Collected data entries:

Start of Block

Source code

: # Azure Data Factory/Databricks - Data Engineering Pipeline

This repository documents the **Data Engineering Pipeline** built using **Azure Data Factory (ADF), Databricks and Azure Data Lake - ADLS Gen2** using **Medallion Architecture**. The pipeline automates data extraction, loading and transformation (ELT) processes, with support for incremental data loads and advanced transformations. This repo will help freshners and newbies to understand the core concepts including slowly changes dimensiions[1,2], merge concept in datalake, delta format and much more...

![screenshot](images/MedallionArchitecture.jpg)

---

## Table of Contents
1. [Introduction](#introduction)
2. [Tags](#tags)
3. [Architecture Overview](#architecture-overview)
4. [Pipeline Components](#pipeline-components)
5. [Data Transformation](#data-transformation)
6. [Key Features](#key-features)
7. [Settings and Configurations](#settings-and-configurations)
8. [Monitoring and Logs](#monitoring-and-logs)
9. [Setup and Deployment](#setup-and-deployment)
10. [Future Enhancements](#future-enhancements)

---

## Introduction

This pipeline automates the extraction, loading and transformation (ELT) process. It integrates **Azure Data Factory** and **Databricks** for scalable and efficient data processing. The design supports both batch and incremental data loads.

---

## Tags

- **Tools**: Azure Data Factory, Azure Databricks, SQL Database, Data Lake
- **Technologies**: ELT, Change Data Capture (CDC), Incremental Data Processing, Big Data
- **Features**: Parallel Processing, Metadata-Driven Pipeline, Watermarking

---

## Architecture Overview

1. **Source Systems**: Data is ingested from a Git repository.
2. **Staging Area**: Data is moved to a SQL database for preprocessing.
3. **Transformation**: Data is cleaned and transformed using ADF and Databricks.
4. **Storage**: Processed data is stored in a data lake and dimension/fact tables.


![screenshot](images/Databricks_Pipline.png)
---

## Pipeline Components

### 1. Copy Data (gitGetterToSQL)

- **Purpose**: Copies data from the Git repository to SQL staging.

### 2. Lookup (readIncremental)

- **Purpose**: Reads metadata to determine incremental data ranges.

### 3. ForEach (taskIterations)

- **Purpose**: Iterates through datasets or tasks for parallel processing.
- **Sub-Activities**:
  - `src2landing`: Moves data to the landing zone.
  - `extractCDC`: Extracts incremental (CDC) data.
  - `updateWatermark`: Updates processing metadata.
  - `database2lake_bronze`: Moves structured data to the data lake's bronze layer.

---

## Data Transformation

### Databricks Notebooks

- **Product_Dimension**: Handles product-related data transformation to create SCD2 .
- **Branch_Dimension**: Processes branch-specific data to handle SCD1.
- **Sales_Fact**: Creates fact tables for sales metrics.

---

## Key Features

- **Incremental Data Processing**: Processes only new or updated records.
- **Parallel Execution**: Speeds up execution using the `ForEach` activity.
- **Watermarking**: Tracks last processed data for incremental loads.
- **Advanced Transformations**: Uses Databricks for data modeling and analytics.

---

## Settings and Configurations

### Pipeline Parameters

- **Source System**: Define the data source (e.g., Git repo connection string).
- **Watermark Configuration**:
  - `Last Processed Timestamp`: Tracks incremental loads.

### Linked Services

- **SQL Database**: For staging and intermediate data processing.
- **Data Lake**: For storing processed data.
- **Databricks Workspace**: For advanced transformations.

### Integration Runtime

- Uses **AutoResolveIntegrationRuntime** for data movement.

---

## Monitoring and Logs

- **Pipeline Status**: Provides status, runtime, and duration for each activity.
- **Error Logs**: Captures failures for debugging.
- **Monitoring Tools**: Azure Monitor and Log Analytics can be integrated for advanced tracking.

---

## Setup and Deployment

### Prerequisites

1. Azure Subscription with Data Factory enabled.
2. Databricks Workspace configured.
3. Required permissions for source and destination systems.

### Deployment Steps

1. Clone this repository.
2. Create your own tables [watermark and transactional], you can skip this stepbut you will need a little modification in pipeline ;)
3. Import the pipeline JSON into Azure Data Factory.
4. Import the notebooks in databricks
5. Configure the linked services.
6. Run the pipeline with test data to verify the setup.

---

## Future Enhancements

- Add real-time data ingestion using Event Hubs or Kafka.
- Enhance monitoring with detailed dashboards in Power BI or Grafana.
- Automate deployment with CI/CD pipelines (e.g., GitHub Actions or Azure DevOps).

End of Block
Start of Block

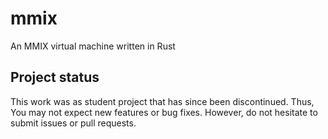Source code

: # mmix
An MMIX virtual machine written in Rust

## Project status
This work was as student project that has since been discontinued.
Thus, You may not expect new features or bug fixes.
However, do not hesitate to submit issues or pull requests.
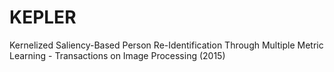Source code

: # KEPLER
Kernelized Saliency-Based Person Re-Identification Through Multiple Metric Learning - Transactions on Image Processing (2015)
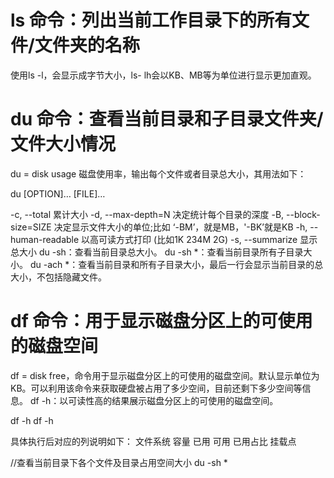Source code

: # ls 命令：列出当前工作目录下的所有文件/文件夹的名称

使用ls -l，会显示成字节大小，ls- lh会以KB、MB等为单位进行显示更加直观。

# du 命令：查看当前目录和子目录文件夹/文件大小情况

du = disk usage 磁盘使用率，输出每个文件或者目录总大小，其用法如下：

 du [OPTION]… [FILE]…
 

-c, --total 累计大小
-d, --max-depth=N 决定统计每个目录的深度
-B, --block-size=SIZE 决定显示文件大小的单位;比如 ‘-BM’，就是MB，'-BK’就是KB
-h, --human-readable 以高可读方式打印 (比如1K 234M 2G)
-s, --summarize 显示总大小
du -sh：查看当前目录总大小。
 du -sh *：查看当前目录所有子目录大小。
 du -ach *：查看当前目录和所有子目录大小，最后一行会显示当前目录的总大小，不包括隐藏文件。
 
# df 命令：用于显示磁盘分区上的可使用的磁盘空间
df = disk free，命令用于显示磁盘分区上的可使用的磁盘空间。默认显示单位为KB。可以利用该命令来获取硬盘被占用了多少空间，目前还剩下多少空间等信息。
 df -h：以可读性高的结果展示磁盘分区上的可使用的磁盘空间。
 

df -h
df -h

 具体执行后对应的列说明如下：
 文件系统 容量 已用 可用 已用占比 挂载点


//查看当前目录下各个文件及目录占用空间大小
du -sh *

End of Block

- Brief -
Filter the entries above down to the lines that contain "repository".

- Your solution -
This repository documents the **Data Engineering Pipeline** built using **Azure Data Factory (ADF), Databricks and Azure Data Lake - ADLS Gen2** using **Medallion Architecture**. The pipeline automates data extraction, loading and transformation (ELT) processes, with support for incremental data loads and advanced transformations. This repo will help freshners and newbies to understand the core concepts including slowly changes dimensiions[1,2], merge concept in datalake, delta format and much more...
1. **Source Systems**: Data is ingested from a Git repository.
- **Purpose**: Copies data from the Git repository to SQL staging.
1. Clone this repository.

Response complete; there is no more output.